### Entries provided

▬▬▬

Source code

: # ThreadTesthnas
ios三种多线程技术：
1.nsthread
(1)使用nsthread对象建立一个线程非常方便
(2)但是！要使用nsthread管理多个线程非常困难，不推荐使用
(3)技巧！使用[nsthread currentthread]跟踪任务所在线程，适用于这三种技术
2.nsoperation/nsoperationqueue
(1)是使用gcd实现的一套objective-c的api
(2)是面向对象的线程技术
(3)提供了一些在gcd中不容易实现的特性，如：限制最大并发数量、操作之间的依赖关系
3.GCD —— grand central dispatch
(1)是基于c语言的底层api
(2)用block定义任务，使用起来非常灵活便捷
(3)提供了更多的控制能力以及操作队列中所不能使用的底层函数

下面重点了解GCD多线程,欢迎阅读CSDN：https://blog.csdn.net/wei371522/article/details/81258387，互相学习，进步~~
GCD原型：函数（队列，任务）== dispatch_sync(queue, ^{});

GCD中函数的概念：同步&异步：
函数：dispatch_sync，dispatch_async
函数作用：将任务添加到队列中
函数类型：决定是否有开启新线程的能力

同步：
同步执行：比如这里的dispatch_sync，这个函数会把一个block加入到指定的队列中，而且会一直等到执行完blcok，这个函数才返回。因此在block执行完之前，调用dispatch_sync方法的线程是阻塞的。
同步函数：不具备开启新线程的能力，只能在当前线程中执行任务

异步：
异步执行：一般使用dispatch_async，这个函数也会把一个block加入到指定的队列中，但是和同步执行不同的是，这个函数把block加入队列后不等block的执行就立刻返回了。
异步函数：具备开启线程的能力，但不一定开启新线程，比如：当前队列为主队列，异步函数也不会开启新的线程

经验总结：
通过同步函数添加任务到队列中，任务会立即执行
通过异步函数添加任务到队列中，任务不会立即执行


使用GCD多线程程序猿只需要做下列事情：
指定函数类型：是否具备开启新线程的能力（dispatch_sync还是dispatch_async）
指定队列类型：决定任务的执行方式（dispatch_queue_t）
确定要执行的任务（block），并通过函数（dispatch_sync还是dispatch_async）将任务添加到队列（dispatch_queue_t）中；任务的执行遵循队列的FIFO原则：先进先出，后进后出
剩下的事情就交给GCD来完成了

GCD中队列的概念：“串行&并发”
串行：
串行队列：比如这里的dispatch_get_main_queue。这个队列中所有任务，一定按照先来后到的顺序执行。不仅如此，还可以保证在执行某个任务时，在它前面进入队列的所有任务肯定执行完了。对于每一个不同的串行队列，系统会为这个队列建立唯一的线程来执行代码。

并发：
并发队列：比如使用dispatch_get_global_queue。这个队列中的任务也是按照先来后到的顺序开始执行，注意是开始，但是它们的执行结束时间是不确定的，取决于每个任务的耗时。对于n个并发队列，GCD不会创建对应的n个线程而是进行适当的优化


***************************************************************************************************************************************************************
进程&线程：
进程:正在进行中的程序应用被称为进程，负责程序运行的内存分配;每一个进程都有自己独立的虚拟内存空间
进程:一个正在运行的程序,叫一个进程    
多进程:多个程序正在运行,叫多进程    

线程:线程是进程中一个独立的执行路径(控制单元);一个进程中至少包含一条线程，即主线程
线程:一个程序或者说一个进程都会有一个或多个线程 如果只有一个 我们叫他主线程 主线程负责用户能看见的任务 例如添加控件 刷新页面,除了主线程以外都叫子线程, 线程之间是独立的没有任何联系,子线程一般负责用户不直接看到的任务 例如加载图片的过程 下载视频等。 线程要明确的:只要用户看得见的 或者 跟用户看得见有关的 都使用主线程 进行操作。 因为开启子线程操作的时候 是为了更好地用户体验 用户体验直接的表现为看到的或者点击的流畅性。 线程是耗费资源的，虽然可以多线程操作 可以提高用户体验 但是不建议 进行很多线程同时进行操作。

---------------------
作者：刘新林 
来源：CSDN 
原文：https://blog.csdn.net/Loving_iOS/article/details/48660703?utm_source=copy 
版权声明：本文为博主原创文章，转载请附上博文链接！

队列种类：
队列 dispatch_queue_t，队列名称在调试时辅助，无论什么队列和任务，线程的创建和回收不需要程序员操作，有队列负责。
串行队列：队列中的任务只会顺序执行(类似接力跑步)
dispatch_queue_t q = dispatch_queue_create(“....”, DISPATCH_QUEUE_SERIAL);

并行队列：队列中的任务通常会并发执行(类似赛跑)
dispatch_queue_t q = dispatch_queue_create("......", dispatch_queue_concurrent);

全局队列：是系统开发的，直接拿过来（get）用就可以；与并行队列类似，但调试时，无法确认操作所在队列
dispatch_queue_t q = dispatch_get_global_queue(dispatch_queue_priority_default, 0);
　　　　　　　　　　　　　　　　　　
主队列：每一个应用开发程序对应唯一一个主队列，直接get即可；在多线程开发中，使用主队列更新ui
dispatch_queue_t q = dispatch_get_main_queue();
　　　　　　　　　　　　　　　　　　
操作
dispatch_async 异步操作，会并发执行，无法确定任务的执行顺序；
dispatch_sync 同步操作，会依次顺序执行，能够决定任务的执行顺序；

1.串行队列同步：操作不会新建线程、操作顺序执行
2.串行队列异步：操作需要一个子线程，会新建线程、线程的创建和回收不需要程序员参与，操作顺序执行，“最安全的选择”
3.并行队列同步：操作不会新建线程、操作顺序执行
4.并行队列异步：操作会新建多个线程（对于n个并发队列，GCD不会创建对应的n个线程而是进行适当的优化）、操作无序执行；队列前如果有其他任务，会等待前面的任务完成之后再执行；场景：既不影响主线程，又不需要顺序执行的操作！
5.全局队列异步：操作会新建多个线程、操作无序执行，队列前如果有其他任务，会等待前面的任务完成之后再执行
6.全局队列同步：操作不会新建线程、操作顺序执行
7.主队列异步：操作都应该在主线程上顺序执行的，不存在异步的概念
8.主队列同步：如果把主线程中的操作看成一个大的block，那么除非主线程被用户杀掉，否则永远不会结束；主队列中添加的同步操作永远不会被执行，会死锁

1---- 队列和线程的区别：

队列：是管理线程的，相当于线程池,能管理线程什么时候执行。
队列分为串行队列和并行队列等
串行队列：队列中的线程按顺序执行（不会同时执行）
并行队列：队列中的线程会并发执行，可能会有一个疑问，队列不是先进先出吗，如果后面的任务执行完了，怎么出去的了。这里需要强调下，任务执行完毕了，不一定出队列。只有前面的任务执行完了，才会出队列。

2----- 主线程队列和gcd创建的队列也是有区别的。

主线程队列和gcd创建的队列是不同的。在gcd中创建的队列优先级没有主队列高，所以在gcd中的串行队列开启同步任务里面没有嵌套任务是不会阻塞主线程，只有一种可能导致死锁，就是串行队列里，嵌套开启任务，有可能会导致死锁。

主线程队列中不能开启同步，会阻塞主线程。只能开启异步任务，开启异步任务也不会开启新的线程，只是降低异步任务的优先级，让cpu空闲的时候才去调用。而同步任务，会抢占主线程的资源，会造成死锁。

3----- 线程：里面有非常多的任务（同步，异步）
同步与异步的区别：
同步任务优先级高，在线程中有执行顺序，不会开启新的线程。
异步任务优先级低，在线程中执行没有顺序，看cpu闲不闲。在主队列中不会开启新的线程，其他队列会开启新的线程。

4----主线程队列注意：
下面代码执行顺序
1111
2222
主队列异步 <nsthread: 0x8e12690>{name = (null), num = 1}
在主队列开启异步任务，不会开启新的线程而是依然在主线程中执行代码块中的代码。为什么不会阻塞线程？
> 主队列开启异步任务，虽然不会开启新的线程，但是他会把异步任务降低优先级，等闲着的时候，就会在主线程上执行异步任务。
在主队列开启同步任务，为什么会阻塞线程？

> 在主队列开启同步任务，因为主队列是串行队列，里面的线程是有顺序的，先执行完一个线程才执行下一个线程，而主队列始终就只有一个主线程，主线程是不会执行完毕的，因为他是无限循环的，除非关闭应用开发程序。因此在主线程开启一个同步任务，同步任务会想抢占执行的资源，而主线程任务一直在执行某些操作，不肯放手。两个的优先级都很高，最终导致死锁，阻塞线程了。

▬▬▬

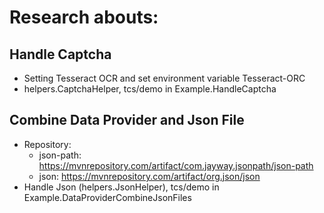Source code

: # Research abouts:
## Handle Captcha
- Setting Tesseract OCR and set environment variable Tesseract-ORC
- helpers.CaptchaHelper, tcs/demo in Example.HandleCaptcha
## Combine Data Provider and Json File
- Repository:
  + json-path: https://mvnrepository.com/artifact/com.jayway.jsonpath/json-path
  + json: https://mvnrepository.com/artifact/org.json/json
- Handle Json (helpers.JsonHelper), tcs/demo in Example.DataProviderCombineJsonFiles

▬▬▬

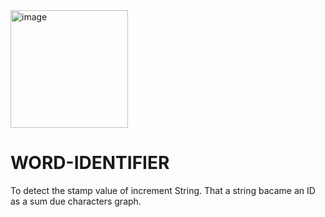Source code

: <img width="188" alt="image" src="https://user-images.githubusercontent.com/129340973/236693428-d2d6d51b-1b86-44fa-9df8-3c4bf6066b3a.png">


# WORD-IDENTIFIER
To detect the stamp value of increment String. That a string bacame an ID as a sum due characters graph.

▬▬▬

### Task to complete
Check every line of the data for the string "操作顺序执行". Give the number of lines that have it, and only that.

### Task response
4